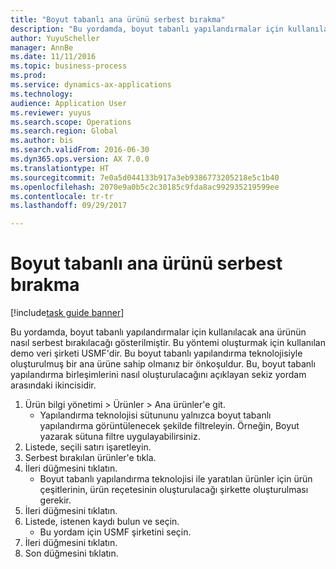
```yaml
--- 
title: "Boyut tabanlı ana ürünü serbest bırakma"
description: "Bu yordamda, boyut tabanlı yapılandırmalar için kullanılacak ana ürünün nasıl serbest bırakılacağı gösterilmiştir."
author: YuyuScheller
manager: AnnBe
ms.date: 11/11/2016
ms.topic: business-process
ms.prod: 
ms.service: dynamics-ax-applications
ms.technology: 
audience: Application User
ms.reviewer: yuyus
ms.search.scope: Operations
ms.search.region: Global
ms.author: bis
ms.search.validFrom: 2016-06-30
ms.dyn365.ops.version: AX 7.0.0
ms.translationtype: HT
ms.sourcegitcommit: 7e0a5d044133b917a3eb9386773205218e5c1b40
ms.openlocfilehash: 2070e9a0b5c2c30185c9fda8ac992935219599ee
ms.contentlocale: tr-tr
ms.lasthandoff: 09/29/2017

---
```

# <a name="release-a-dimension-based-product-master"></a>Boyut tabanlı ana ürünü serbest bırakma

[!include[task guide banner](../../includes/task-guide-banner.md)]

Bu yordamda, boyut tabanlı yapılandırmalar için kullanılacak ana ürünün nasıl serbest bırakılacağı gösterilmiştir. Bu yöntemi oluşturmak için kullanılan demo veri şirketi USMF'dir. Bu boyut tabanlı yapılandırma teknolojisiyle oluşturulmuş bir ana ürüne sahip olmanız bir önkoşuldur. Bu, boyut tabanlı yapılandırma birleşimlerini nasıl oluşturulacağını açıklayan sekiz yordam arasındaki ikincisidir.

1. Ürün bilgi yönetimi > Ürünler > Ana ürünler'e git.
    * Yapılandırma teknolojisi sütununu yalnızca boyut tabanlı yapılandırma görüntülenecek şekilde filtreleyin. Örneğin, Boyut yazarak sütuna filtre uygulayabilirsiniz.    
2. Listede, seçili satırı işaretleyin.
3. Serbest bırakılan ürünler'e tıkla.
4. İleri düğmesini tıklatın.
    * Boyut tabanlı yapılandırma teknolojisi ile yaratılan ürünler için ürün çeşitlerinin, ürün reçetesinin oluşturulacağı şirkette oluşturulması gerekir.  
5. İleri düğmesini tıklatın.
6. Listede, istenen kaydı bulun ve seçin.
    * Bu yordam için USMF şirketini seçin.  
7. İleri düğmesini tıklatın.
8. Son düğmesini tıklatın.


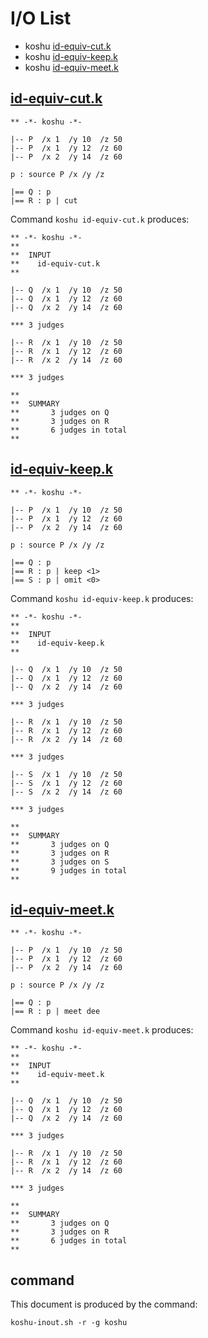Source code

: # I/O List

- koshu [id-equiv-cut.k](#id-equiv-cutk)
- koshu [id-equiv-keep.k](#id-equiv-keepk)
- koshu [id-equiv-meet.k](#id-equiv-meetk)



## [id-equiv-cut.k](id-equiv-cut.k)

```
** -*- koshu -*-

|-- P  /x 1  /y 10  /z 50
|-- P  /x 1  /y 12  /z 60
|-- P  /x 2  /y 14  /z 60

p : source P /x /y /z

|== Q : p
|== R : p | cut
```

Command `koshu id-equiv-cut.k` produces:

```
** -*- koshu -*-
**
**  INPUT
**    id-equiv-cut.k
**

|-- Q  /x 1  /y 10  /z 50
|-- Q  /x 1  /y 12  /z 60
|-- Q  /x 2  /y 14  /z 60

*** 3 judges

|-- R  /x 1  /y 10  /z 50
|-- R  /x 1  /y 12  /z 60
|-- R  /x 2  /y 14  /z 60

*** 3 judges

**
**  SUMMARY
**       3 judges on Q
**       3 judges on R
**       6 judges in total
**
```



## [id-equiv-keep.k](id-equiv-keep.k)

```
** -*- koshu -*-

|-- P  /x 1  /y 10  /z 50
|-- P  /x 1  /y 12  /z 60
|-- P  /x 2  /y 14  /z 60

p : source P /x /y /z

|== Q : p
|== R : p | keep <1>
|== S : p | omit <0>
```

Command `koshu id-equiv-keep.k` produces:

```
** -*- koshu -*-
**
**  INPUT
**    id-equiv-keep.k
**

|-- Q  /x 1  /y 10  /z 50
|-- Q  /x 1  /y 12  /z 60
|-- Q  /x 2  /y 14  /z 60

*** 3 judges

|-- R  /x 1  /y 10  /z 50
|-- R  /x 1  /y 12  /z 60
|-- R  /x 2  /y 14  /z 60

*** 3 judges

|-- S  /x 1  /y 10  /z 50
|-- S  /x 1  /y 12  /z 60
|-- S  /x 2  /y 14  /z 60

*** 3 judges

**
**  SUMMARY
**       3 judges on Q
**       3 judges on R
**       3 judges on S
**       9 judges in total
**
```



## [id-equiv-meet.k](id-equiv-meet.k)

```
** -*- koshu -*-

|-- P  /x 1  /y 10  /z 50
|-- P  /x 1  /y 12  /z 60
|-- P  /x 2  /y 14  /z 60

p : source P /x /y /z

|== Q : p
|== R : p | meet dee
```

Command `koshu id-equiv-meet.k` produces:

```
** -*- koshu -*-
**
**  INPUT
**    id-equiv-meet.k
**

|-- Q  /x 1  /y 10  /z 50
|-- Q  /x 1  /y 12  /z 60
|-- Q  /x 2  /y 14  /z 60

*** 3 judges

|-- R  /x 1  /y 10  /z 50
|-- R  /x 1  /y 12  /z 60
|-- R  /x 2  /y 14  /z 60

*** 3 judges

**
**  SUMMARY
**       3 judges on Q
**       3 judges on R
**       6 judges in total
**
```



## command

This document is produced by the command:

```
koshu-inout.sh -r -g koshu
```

──────

### PROBLEM DETAILS
Give back the material word for word and drop the pictures it holds.

### EXERCISE OUTPUT
```yaml
--- 
title: "Boyut tabanlı ana ürünü serbest bırakma"
description: "Bu yordamda, boyut tabanlı yapılandırmalar için kullanılacak ana ürünün nasıl serbest bırakılacağı gösterilmiştir."
author: YuyuScheller
manager: AnnBe
ms.date: 11/11/2016
ms.topic: business-process
ms.prod: 
ms.service: dynamics-ax-applications
ms.technology: 
audience: Application User
ms.reviewer: yuyus
ms.search.scope: Operations
ms.search.region: Global
ms.author: bis
ms.search.validFrom: 2016-06-30
ms.dyn365.ops.version: AX 7.0.0
ms.translationtype: HT
ms.sourcegitcommit: 7e0a5d044133b917a3eb9386773205218e5c1b40
ms.openlocfilehash: 2070e9a0b5c2c30185c9fda8ac992935219599ee
ms.contentlocale: tr-tr
ms.lasthandoff: 09/29/2017

---
```

# <a name="release-a-dimension-based-product-master"></a>Boyut tabanlı ana ürünü serbest bırakma

[!include[task guide banner](../../includes/task-guide-banner.md)]

Bu yordamda, boyut tabanlı yapılandırmalar için kullanılacak ana ürünün nasıl serbest bırakılacağı gösterilmiştir. Bu yöntemi oluşturmak için kullanılan demo veri şirketi USMF'dir. Bu boyut tabanlı yapılandırma teknolojisiyle oluşturulmuş bir ana ürüne sahip olmanız bir önkoşuldur. Bu, boyut tabanlı yapılandırma birleşimlerini nasıl oluşturulacağını açıklayan sekiz yordam arasındaki ikincisidir.

1. Ürün bilgi yönetimi > Ürünler > Ana ürünler'e git.
    * Yapılandırma teknolojisi sütununu yalnızca boyut tabanlı yapılandırma görüntülenecek şekilde filtreleyin. Örneğin, Boyut yazarak sütuna filtre uygulayabilirsiniz.    
2. Listede, seçili satırı işaretleyin.
3. Serbest bırakılan ürünler'e tıkla.
4. İleri düğmesini tıklatın.
    * Boyut tabanlı yapılandırma teknolojisi ile yaratılan ürünler için ürün çeşitlerinin, ürün reçetesinin oluşturulacağı şirkette oluşturulması gerekir.  
5. İleri düğmesini tıklatın.
6. Listede, istenen kaydı bulun ve seçin.
    * Bu yordam için USMF şirketini seçin.  
7. İleri düğmesini tıklatın.
8. Son düğmesini tıklatın.


Source code

: # I/O List

- koshu [id-equiv-cut.k](#id-equiv-cutk)
- koshu [id-equiv-keep.k](#id-equiv-keepk)
- koshu [id-equiv-meet.k](#id-equiv-meetk)



## [id-equiv-cut.k](id-equiv-cut.k)

```
** -*- koshu -*-

|-- P  /x 1  /y 10  /z 50
|-- P  /x 1  /y 12  /z 60
|-- P  /x 2  /y 14  /z 60

p : source P /x /y /z

|== Q : p
|== R : p | cut
```

Command `koshu id-equiv-cut.k` produces:

```
** -*- koshu -*-
**
**  INPUT
**    id-equiv-cut.k
**

|-- Q  /x 1  /y 10  /z 50
|-- Q  /x 1  /y 12  /z 60
|-- Q  /x 2  /y 14  /z 60

*** 3 judges

|-- R  /x 1  /y 10  /z 50
|-- R  /x 1  /y 12  /z 60
|-- R  /x 2  /y 14  /z 60

*** 3 judges

**
**  SUMMARY
**       3 judges on Q
**       3 judges on R
**       6 judges in total
**
```



## [id-equiv-keep.k](id-equiv-keep.k)

```
** -*- koshu -*-

|-- P  /x 1  /y 10  /z 50
|-- P  /x 1  /y 12  /z 60
|-- P  /x 2  /y 14  /z 60

p : source P /x /y /z

|== Q : p
|== R : p | keep <1>
|== S : p | omit <0>
```

Command `koshu id-equiv-keep.k` produces:

```
** -*- koshu -*-
**
**  INPUT
**    id-equiv-keep.k
**

|-- Q  /x 1  /y 10  /z 50
|-- Q  /x 1  /y 12  /z 60
|-- Q  /x 2  /y 14  /z 60

*** 3 judges

|-- R  /x 1  /y 10  /z 50
|-- R  /x 1  /y 12  /z 60
|-- R  /x 2  /y 14  /z 60

*** 3 judges

|-- S  /x 1  /y 10  /z 50
|-- S  /x 1  /y 12  /z 60
|-- S  /x 2  /y 14  /z 60

*** 3 judges

**
**  SUMMARY
**       3 judges on Q
**       3 judges on R
**       3 judges on S
**       9 judges in total
**
```



## [id-equiv-meet.k](id-equiv-meet.k)

```
** -*- koshu -*-

|-- P  /x 1  /y 10  /z 50
|-- P  /x 1  /y 12  /z 60
|-- P  /x 2  /y 14  /z 60

p : source P /x /y /z

|== Q : p
|== R : p | meet dee
```

Command `koshu id-equiv-meet.k` produces:

```
** -*- koshu -*-
**
**  INPUT
**    id-equiv-meet.k
**

|-- Q  /x 1  /y 10  /z 50
|-- Q  /x 1  /y 12  /z 60
|-- Q  /x 2  /y 14  /z 60

*** 3 judges

|-- R  /x 1  /y 10  /z 50
|-- R  /x 1  /y 12  /z 60
|-- R  /x 2  /y 14  /z 60

*** 3 judges

**
**  SUMMARY
**       3 judges on Q
**       3 judges on R
**       6 judges in total
**
```



## command

This document is produced by the command:

```
koshu-inout.sh -r -g koshu
```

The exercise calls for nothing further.